Tribunal administratif de Lyon

Jugement du 30 octobre 2023 n° 2109277

30/10/2023

Non renvoi

REPUBLIQUE FRANCAISE

AU NOM DU PEUPLE FRANCAIS


Vu la procédure suivante :

Par une requête et un mémoire en réplique enregistrés le 22 novembre 2021 et le 28 février 2023, Mme B D A épouse C, représentée par l'AARPI Alternatives Avocats, demande au tribunal :

- d'annuler ou, à titre subsidiaire, d'abroger la décision du 15 septembre 2021 par laquelle le directeur du Centre hospitalier d'Ardèche Nord a prononcé sa suspension de fonctions ;

- d'enjoindre au Centre hospitalier d'Ardèche Nord de la réintégrer dans ses fonctions et de régulariser sa situation financière dans un délai de 15 jours puis de régulariser sa situation administrative dans un délai de deux mois ;

- de mettre à la charge du Centre hospitalier d'Ardèche Nord la somme de 3 000 euros en application de l'article L. 761-1 du code de justice administrative.

Elle soutient que :

- sa suspension de fonction a été prononcée par une autorité incompétente, seul le directeur du Centre national de gestion étant compétent s'agissant de prendre des mesures relatives à la carrière et à la situation des praticiens hospitaliers ;

- l'obligation vaccinale qui lui est opposée porte une atteinte aux droits et libertés garantis par la Constitution justifiant le renvoi au Conseil d'Etat de la question prioritaire de constitutionnalité qu'elle présente.

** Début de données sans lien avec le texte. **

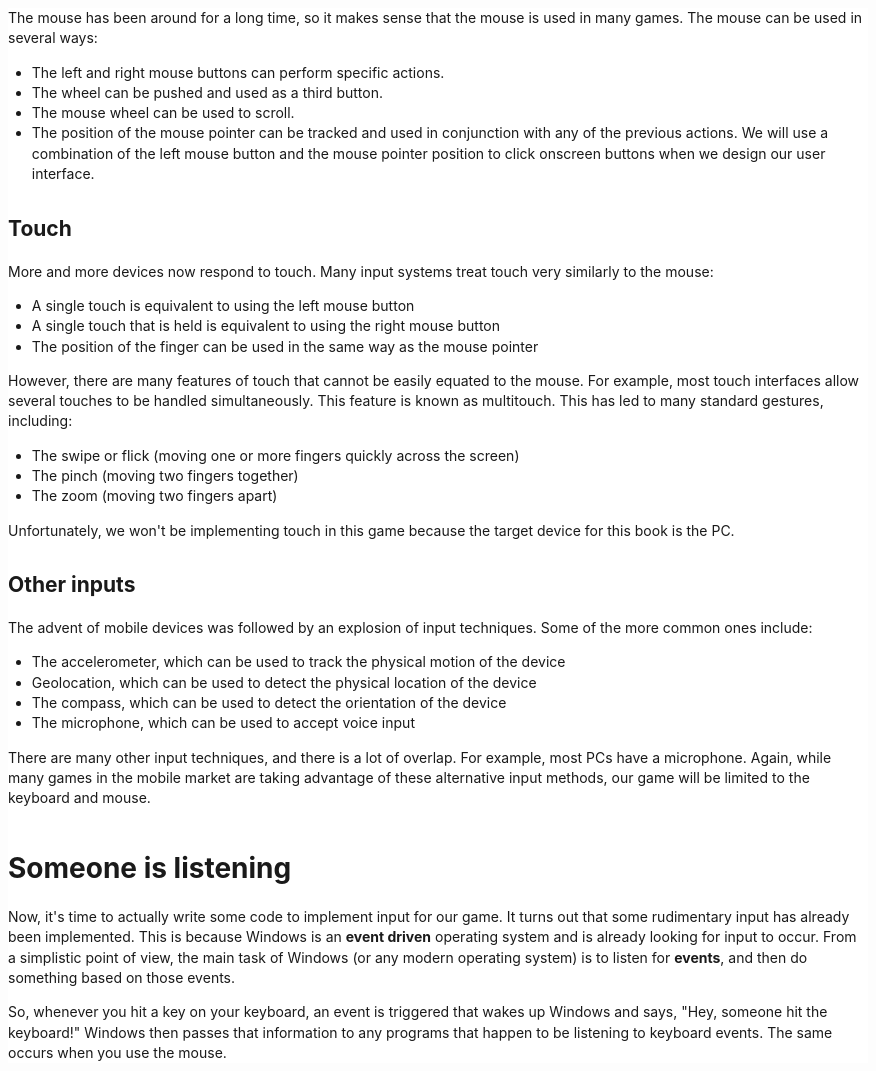 The mouse has been around for a long time, so it makes sense that the mouse is used in many games. The mouse can be used in several ways:

*   The left and right mouse buttons can perform specific actions.
*   The wheel can be pushed and used as a third button.
*   The mouse wheel can be used to scroll.
*   The position of the mouse pointer can be tracked and used in conjunction with any of the previous actions. We will use a combination of the left mouse button and the mouse pointer position to click onscreen buttons when we design our user interface.

## Touch

More and more devices now respond to touch. Many input systems treat touch very similarly to the mouse:

*   A single touch is equivalent to using the left mouse button
*   A single touch that is held is equivalent to using the right mouse button
*   The position of the finger can be used in the same way as the mouse pointer

However, there are many features of touch that cannot be easily equated to the mouse. For example, most touch interfaces allow several touches to be handled simultaneously. This feature is known as multitouch. This has led to many standard gestures, including:

*   The swipe or flick (moving one or more fingers quickly across the screen)
*   The pinch (moving two fingers together)
*   The zoom (moving two fingers apart)

Unfortunately, we won't be implementing touch in this game because the target device for this book is the PC.

## Other inputs

The advent of mobile devices was followed by an explosion of input techniques. Some of the more common ones include:

*   The accelerometer, which can be used to track the physical motion of the device
*   Geolocation, which can be used to detect the physical location of the device
*   The compass, which can be used to detect the orientation of the device
*   The microphone, which can be used to accept voice input

There are many other input techniques, and there is a lot of overlap. For example, most PCs have a microphone. Again, while many games in the mobile market are taking advantage of these alternative input methods, our game will be limited to the keyboard and mouse.

# Someone is listening

Now, it's time to actually write some code to implement input for our game. It turns out that some rudimentary input has already been implemented. This is because Windows is an **event driven** operating system and is already looking for input to occur. From a simplistic point of view, the main task of Windows (or any modern operating system) is to listen for **events**, and then do something based on those events.

So, whenever you hit a key on your keyboard, an event is triggered that wakes up Windows and says, "Hey, someone hit the keyboard!" Windows then passes that information to any programs that happen to be listening to keyboard events. The same occurs when you use the mouse.
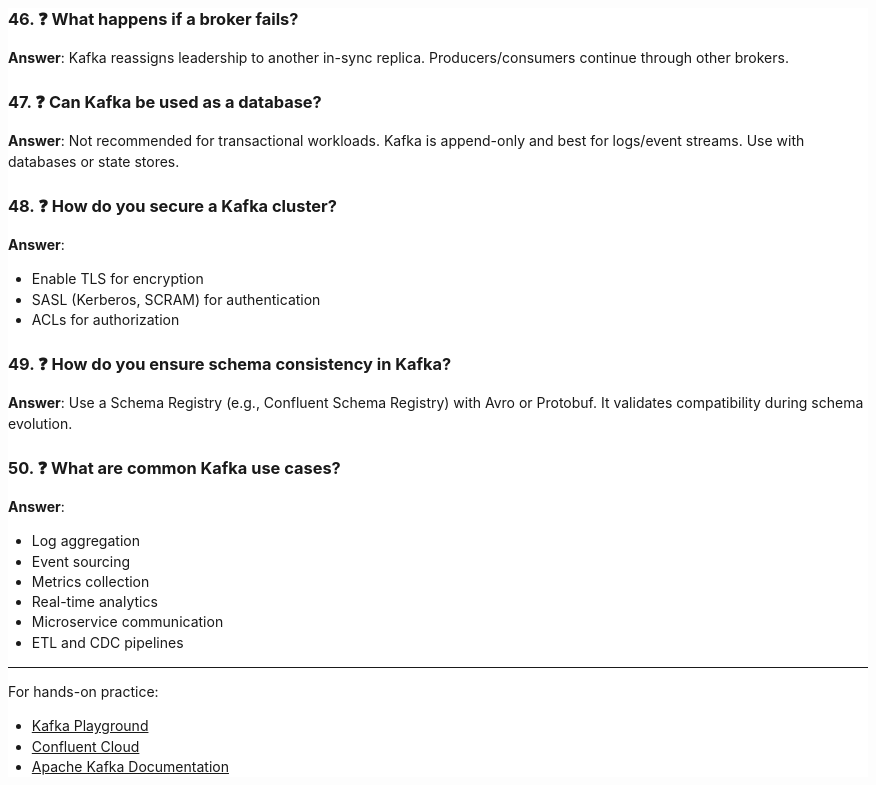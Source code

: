 ### 46. ❓ What happens if a broker fails?
**Answer**: Kafka reassigns leadership to another in-sync replica. Producers/consumers continue through other brokers.

### 47. ❓ Can Kafka be used as a database?
**Answer**: Not recommended for transactional workloads. Kafka is append-only and best for logs/event streams. Use with databases or state stores.

### 48. ❓ How do you secure a Kafka cluster?
**Answer**:
- Enable TLS for encryption
- SASL (Kerberos, SCRAM) for authentication
- ACLs for authorization

### 49. ❓ How do you ensure schema consistency in Kafka?
**Answer**: Use a Schema Registry (e.g., Confluent Schema Registry) with Avro or Protobuf. It validates compatibility during schema evolution.

### 50. ❓ What are common Kafka use cases?
**Answer**:
- Log aggregation
- Event sourcing
- Metrics collection
- Real-time analytics
- Microservice communication
- ETL and CDC pipelines

---

For hands-on practice:
- [Kafka Playground](https://www.katacoda.com/courses/kafka)
- [Confluent Cloud](https://www.confluent.io)
- [Apache Kafka Documentation](https://kafka.apache.org/documentation/)
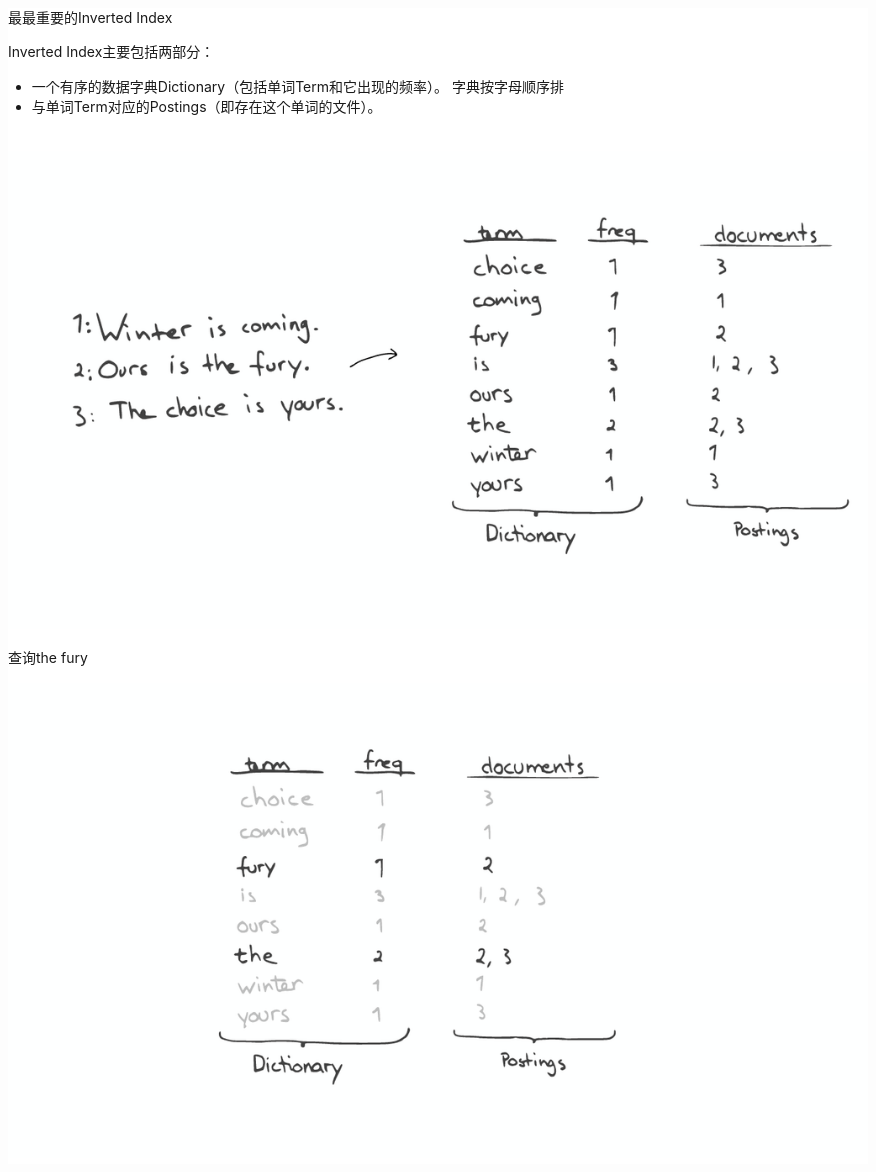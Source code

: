 最最重要的Inverted Index

Inverted Index主要包括两部分：

- 一个有序的数据字典Dictionary（包括单词Term和它出现的频率）。 字典按字母顺序排
- 与单词Term对应的Postings（即存在这个单词的文件）。

​	![img](elasticsearch.assets/es-th-1-9.png)

查询the fury

![img](elasticsearch.assets/es-th-1-10.png)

Par des mémoires enregistrés le 23 novembre 2021 et le 28 février 2023, Mme C demande au tribunal de transmettre au Conseil d'Etat la question prioritaire de constitutionnalité relative à la conformité aux droits et libertés garantis par la Constitution des articles 12 à 14 de la loi du 5 août 2021 relative à la gestion de la crise sanitaire.

Elle soutient que les dispositions législatives en cause, instituant une obligation vaccinale inadaptée à l'objectif poursuivi, portent atteinte de manière disproportionnée au droit à la protection de la santé, au droit au respect de la vie privée, au droit à la sauvegarde de la dignité de la personne, au principe d'inviolabilité du corps humain, à la liberté personnelle et au droit à l'emploi.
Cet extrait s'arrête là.